Exercise:
Below are the records; count how many of their lines contain the word "Address" and give that number only.

○ ○ ○ ○ ○

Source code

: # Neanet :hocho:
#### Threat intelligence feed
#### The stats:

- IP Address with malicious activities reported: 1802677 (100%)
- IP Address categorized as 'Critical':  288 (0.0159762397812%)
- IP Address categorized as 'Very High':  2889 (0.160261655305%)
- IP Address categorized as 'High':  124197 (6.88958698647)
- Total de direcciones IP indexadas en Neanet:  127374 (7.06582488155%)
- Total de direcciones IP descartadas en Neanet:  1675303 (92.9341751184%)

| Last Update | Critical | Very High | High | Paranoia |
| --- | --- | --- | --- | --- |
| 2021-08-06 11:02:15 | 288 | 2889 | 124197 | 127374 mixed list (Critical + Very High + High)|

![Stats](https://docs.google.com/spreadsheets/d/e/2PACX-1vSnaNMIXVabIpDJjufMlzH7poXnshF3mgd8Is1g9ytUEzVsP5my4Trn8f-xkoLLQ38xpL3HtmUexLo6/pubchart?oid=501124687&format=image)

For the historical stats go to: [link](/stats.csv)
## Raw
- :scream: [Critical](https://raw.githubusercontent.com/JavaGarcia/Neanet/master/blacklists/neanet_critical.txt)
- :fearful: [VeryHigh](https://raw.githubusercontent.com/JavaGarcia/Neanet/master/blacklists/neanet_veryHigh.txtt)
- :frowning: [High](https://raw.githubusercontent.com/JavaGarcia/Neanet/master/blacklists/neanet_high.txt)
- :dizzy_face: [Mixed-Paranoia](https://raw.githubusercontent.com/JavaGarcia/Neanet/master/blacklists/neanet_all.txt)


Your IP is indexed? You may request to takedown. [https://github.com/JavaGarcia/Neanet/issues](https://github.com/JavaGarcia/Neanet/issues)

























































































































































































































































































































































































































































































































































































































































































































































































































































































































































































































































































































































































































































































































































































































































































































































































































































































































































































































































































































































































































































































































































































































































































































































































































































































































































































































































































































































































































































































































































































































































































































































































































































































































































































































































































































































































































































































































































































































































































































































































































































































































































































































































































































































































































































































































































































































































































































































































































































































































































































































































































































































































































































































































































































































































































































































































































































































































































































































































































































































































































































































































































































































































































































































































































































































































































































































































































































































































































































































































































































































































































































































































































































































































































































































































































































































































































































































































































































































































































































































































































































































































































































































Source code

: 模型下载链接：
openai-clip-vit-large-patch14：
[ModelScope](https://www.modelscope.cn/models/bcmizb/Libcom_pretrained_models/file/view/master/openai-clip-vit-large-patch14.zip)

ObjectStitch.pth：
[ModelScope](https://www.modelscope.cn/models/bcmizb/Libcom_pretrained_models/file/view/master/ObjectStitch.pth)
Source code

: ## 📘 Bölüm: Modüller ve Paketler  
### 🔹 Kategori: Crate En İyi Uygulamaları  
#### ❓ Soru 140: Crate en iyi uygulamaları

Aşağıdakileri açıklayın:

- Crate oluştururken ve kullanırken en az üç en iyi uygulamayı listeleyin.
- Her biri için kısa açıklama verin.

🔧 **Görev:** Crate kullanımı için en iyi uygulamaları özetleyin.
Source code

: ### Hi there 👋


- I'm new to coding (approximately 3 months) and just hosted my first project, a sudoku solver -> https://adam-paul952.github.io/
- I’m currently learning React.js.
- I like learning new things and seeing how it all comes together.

○ ○ ○ ○ ○

The completed task:
4